* DATA
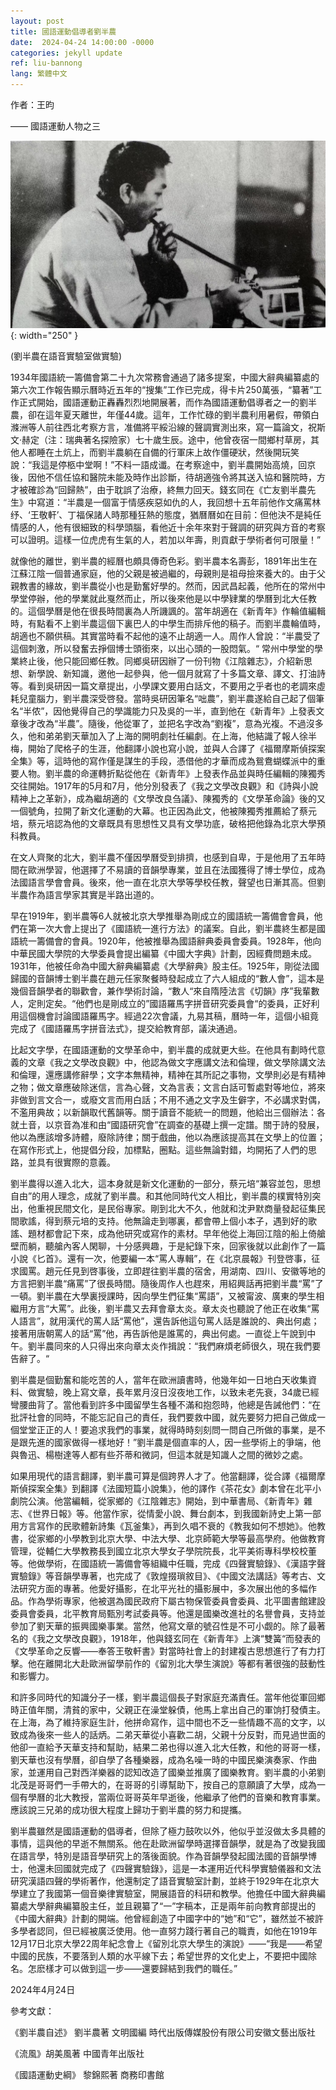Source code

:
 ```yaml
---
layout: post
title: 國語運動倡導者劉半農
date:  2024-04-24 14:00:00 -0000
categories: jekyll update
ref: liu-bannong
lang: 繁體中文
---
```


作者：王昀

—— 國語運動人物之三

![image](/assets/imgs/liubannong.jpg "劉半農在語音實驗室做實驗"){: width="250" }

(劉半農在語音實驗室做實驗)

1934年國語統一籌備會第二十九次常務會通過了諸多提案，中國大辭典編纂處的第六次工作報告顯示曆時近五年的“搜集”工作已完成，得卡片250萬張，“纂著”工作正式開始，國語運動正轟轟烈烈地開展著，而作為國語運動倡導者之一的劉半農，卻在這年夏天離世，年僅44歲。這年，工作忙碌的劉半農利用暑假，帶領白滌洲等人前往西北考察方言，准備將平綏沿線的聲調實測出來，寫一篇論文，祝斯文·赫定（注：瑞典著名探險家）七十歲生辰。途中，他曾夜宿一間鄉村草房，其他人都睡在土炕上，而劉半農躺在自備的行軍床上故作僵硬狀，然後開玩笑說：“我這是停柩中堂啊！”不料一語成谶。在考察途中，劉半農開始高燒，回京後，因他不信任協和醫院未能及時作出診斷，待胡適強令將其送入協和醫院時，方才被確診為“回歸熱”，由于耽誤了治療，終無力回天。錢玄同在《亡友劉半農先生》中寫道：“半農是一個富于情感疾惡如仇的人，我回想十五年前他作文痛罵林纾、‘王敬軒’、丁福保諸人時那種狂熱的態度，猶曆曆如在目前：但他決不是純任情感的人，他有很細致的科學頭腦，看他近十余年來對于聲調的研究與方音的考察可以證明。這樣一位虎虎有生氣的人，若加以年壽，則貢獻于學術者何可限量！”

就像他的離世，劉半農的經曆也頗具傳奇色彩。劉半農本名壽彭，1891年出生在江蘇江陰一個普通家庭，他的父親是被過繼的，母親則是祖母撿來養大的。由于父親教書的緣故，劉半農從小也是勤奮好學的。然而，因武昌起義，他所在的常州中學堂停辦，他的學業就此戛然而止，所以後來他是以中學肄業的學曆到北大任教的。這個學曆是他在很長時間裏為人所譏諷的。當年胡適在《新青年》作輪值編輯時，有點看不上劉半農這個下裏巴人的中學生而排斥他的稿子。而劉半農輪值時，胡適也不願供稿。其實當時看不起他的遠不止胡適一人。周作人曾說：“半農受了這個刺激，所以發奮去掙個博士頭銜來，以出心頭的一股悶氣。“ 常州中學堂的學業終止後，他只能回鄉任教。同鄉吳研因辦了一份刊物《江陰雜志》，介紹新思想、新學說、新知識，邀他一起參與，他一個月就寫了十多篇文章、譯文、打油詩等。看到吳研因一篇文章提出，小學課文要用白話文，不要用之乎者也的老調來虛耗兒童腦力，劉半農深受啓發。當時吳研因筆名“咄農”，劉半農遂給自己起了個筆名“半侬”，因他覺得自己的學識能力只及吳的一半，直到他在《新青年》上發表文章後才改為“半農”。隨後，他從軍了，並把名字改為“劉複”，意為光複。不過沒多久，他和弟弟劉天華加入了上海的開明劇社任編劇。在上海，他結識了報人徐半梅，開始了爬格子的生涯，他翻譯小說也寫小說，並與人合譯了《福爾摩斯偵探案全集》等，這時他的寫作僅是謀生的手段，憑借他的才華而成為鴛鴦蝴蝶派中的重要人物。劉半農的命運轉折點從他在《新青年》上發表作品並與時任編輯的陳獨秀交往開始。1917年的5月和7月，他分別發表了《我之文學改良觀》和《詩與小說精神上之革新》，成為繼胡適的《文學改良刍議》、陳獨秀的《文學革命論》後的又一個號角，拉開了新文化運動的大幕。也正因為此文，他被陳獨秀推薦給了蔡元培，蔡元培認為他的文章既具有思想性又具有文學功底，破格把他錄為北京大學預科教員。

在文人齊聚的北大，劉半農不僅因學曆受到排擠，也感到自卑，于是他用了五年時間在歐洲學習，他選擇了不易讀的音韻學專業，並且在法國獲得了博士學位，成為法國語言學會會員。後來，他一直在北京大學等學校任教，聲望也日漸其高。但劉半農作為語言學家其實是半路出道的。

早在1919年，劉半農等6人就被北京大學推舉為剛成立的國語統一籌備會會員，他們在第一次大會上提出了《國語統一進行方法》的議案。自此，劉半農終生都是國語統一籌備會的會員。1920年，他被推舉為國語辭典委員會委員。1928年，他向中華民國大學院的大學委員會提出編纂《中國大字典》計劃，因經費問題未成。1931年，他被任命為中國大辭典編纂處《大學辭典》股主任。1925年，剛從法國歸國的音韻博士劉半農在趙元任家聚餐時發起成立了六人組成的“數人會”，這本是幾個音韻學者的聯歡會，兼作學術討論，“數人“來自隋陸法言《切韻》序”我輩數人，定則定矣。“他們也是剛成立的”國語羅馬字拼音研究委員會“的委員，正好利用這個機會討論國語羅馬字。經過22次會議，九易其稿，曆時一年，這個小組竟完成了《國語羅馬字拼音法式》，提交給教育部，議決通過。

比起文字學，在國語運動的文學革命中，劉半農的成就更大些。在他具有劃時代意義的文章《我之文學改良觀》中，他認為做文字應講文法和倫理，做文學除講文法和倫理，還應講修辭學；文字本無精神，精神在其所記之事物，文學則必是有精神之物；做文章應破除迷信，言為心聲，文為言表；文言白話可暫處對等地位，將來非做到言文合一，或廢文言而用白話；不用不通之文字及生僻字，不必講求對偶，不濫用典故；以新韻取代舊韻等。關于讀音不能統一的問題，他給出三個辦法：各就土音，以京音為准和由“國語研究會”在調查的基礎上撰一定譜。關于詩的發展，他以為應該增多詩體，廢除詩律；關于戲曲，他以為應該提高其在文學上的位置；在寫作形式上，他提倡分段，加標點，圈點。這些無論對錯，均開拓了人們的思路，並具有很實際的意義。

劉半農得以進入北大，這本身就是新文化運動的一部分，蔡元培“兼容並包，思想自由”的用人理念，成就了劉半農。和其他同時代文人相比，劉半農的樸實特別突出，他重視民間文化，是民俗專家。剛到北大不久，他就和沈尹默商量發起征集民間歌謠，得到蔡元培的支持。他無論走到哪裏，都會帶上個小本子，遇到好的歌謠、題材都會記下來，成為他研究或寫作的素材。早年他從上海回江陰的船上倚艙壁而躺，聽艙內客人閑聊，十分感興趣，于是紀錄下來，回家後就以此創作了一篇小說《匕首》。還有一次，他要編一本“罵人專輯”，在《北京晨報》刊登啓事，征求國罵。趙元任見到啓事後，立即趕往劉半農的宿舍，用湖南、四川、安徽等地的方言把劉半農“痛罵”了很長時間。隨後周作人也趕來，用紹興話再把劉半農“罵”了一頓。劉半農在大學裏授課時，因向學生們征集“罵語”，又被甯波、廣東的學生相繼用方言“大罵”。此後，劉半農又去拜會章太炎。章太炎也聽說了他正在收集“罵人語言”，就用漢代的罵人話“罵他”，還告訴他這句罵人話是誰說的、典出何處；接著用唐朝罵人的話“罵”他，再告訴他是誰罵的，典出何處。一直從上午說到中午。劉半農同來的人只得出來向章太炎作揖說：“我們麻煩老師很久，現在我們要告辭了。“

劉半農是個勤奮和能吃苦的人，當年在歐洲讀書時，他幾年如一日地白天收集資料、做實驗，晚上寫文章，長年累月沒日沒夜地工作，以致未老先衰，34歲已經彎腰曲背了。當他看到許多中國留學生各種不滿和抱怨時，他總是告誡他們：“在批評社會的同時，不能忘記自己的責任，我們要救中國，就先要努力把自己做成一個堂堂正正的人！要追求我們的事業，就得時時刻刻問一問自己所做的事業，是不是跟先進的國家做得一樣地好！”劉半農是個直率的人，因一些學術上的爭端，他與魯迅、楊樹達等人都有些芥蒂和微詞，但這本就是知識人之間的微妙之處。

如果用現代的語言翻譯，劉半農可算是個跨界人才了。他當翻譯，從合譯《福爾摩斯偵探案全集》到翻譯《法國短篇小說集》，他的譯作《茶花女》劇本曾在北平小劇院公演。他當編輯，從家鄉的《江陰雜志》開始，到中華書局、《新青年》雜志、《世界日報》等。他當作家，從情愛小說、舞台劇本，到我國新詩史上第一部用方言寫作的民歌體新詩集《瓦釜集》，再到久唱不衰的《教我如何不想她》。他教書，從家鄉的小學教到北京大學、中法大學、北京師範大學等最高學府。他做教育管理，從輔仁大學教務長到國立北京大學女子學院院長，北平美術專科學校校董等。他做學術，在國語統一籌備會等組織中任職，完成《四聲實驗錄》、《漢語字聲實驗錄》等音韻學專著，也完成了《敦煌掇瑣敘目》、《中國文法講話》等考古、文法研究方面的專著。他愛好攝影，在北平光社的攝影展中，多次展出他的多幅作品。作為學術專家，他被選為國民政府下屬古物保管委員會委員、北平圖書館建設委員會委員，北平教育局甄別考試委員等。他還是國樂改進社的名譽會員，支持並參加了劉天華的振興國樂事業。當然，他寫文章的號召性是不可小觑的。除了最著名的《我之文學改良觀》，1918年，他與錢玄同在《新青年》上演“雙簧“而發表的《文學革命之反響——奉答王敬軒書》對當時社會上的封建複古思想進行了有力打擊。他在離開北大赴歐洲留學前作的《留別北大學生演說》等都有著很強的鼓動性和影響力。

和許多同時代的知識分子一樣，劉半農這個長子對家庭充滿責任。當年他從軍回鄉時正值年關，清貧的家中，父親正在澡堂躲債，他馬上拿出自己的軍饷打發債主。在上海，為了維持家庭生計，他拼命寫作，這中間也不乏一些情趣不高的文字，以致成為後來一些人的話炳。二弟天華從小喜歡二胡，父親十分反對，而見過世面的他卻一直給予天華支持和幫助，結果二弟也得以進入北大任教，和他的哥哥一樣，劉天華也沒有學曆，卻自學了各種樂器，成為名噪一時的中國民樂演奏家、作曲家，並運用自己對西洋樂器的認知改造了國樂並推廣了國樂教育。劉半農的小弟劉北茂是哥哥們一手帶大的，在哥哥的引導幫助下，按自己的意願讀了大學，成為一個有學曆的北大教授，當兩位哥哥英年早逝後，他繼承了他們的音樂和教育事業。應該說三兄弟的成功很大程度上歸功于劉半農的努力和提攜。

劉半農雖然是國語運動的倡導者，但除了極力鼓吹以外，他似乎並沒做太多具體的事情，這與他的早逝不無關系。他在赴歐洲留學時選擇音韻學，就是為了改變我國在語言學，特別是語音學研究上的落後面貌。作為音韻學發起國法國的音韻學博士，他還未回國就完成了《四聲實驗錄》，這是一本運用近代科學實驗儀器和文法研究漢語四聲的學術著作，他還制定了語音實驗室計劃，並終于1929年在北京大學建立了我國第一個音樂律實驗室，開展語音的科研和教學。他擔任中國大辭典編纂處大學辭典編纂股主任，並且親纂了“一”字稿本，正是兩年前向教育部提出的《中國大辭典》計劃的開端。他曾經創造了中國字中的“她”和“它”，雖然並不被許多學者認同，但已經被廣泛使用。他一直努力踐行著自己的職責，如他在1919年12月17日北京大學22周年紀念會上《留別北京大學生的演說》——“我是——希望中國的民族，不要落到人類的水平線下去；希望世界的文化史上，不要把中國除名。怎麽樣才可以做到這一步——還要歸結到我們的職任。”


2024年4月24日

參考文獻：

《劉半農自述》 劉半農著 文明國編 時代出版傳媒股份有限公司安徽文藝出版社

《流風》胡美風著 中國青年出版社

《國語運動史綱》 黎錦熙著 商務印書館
* * *
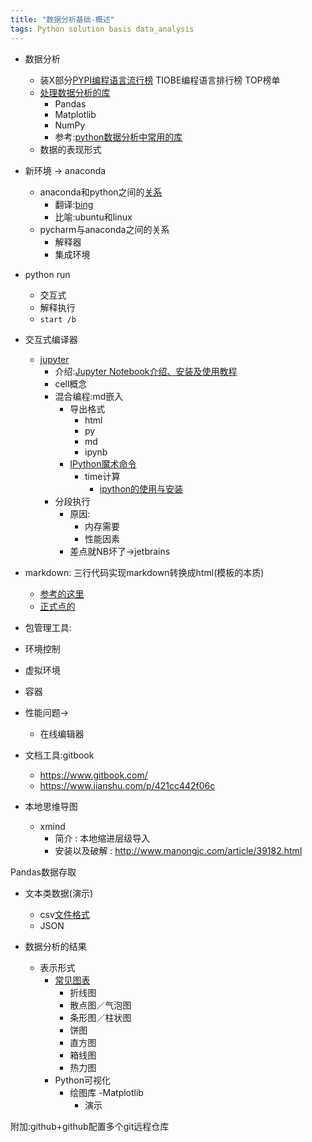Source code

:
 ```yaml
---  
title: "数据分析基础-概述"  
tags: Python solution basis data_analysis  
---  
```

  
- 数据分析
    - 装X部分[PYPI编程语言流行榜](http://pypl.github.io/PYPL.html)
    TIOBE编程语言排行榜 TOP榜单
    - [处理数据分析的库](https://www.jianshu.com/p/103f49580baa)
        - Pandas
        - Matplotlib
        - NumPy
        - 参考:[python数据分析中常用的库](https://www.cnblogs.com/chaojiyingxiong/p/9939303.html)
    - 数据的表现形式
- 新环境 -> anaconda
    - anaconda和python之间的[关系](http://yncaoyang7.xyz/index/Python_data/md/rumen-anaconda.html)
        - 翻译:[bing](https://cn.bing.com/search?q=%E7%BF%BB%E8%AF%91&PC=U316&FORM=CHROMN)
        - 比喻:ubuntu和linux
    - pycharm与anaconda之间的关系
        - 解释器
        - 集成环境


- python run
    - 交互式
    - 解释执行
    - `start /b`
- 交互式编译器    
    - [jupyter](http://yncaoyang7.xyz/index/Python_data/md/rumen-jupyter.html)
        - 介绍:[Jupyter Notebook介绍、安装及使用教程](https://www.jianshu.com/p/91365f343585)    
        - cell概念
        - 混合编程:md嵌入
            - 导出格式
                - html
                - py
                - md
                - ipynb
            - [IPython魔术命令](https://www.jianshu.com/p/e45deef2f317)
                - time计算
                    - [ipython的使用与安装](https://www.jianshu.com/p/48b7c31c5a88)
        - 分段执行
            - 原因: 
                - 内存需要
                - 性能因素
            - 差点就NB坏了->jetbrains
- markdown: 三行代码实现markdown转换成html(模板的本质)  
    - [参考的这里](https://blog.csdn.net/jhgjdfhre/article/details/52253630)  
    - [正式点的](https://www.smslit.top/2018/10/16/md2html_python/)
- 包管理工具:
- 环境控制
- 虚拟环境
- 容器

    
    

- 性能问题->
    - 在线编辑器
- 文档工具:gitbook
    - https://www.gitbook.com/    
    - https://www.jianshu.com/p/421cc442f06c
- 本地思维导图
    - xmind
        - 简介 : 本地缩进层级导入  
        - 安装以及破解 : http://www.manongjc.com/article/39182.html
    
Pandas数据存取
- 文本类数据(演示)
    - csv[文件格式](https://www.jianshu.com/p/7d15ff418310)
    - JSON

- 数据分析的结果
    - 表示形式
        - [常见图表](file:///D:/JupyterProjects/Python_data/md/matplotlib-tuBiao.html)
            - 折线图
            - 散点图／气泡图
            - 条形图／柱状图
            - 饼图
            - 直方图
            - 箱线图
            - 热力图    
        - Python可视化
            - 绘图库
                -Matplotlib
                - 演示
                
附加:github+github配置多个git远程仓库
---
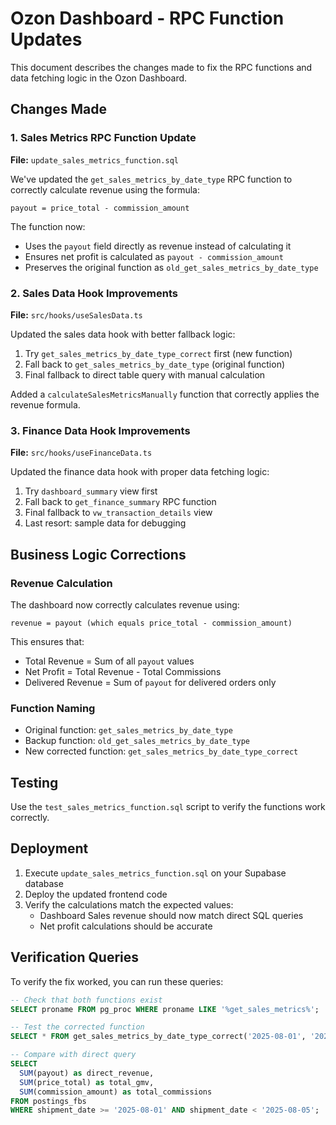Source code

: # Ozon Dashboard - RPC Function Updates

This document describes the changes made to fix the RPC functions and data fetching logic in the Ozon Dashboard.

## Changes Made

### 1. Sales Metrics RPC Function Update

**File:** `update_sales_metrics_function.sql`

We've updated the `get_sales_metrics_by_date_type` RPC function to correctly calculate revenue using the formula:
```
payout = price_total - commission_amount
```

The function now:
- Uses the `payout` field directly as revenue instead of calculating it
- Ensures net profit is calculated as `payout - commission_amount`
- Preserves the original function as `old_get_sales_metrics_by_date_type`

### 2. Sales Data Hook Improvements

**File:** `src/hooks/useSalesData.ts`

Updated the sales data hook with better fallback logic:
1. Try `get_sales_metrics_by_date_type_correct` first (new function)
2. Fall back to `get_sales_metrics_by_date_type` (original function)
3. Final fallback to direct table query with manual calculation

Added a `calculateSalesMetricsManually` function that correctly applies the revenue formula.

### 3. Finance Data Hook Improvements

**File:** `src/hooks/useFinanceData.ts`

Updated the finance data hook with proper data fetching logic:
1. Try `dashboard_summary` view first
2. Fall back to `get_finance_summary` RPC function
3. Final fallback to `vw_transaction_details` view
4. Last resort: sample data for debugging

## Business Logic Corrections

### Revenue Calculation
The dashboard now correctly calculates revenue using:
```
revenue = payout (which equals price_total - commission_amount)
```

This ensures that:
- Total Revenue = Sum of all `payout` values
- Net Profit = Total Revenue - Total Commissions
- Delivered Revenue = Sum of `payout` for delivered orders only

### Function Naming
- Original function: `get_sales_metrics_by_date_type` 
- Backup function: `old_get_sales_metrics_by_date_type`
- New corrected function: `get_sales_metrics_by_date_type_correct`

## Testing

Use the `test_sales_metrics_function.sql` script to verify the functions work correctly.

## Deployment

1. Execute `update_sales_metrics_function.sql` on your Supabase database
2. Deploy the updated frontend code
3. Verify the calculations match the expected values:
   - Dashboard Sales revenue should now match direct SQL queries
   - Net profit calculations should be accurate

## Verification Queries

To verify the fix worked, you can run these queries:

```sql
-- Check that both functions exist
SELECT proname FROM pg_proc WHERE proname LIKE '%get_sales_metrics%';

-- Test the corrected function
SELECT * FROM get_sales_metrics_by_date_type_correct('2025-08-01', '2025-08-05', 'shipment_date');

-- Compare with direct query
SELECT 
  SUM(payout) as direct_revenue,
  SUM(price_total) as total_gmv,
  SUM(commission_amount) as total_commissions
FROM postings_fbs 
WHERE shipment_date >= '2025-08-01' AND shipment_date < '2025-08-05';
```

* TASK DETAILS
Pick from the records each line that contains the word "https" and show it.

* TASK SOLUTION
    - [处理数据分析的库](https://www.jianshu.com/p/103f49580baa)
        - 参考:[python数据分析中常用的库](https://www.cnblogs.com/chaojiyingxiong/p/9939303.html)
        - 翻译:[bing](https://cn.bing.com/search?q=%E7%BF%BB%E8%AF%91&PC=U316&FORM=CHROMN)
        - 介绍:[Jupyter Notebook介绍、安装及使用教程](https://www.jianshu.com/p/91365f343585)    
            - [IPython魔术命令](https://www.jianshu.com/p/e45deef2f317)
                    - [ipython的使用与安装](https://www.jianshu.com/p/48b7c31c5a88)
    - [参考的这里](https://blog.csdn.net/jhgjdfhre/article/details/52253630)  
    - [正式点的](https://www.smslit.top/2018/10/16/md2html_python/)
    - https://www.gitbook.com/    
    - https://www.jianshu.com/p/421cc442f06c
    - csv[文件格式](https://www.jianshu.com/p/7d15ff418310)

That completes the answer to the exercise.